### EXERCISE INSTRUCTIONS
Should a line below contain the word "handleInputChange", report it.

### RECORDED DATA
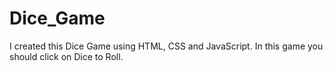 # Dice_Game
I created this Dice Game using HTML, CSS and JavaScript. In this game you should click on Dice to Roll.
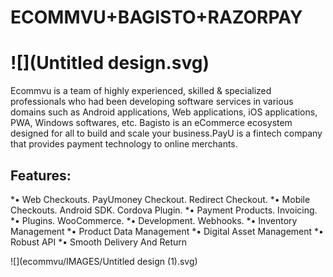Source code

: # ECOMMVU+BAGISTO+RAZORPAY
![](Untitled design.svg)
===============
Ecommvu is a team of highly experienced, skilled & specialized professionals who had been developing software services in various domains such as Android applications, Web applications, iOS applications, PWA, Windows softwares, etc. 
Bagisto is an eCommerce ecosystem designed for all to build and scale your business.PayU is a fintech company that provides payment technology to online merchants.

## Features:
*•	Web Checkouts. PayUmoney Checkout. Redirect Checkout.
*•	Mobile Checkouts. Android SDK. Cordova Plugin.
*•	Payment Products. Invoicing.
*•	Plugins. WooCommerce.
*•	Development. Webhooks.
*•	Inventory Management
*•	Product Data Management
*•	Digital Asset Management
*•	Robust API
*•	Smooth Delivery And Return

![](ecommvu/IMAGES/Untitled design (1).svg)
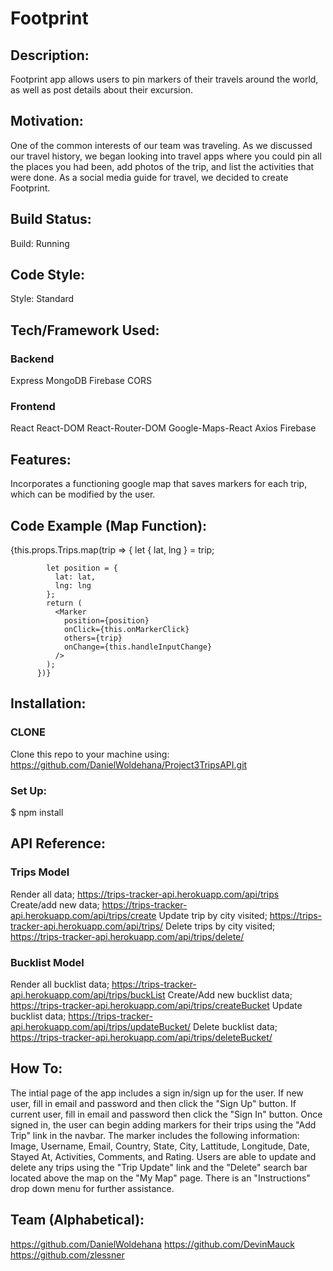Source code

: # Footprint

## Description:

Footprint app allows users to pin markers of their travels around the world, as well as post details about their excursion.

## Motivation:

One of the common interests of our team was traveling. As we discussed our travel history, we began looking into travel apps where you could pin all the places you had been, add photos of the trip, and list the activities that were done. As a social media guide for travel, we decided to create Footprint.

## Build Status:

Build: Running

## Code Style:

Style: Standard

## Tech/Framework Used:

### Backend

Express
MongoDB
Firebase
CORS

### Frontend

React
React-DOM
React-Router-DOM
Google-Maps-React
Axios
Firebase

## Features:

Incorporates a functioning google map that saves markers for each trip, which can be modified by the user.

## Code Example (Map Function):

<Map
          google={this.props.google}
          zoom={2}
          style={mapStyles}
          initialCenter={this.state.initCenter}
          onDragend={this.centerMoved}
          bounds={this.state.bounds}
          onClick={this.onMapClicked}
          onChange={this.handleInputChange}
        >
{this.props.Trips.map(trip => {
let { lat, lng } = trip;

            let position = {
              lat: lat,
              lng: lng
            };
            return (
              <Marker
                position={position}
                onClick={this.onMarkerClick}
                others={trip}
                onChange={this.handleInputChange}
              />
            );
          })}

## Installation:

### CLONE

Clone this repo to your machine using: https://github.com/DanielWoldehana/Project3TripsAPI.git

### Set Up:

$ npm install

## API Reference:

### Trips Model

Render all data; https://trips-tracker-api.herokuapp.com/api/trips
Create/add new data; https://trips-tracker-api.herokuapp.com/api/trips/create
Update trip by city visited; https://trips-tracker-api.herokuapp.com/api/trips/<cityVisited>
Delete trips by city visited; https://trips-tracker-api.herokuapp.com/api/trips/delete/<cityVisited>

### Bucklist Model

Render all bucklist data; https://trips-tracker-api.herokuapp.com/api/trips/buckList
Create/Add new bucklist data; https://trips-tracker-api.herokuapp.com/api/trips/createBucket
Update bucklist data; https://trips-tracker-api.herokuapp.com/api/trips/updateBucket/<nameOfSite>
Delete bucklist data; https://trips-tracker-api.herokuapp.com/api/trips/deleteBucket/<nameOfSite>

## How To:

The intial page of the app includes a sign in/sign up for the user. If new user, fill in email and password and then click the "Sign Up" button. If current user, fill in email and password then click the "Sign In" button. Once signed in, the user can begin adding markers for their trips using the "Add Trip" link in the navbar. The marker includes the following information: Image, Username, Email, Country, State, City, Lattitude, Longitude, Date, Stayed At, Activities, Comments, and Rating. Users are able to update and delete any trips using the "Trip Update" link and the "Delete" search bar located above the map on the "My Map" page. There is an "Instructions" drop down menu for further assistance.

## Team (Alphabetical):

https://github.com/DanielWoldehana
https://github.com/DevinMauck
https://github.com/zlessner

### WORKED SOLUTION
          onChange={this.handleInputChange}
                onChange={this.handleInputChange}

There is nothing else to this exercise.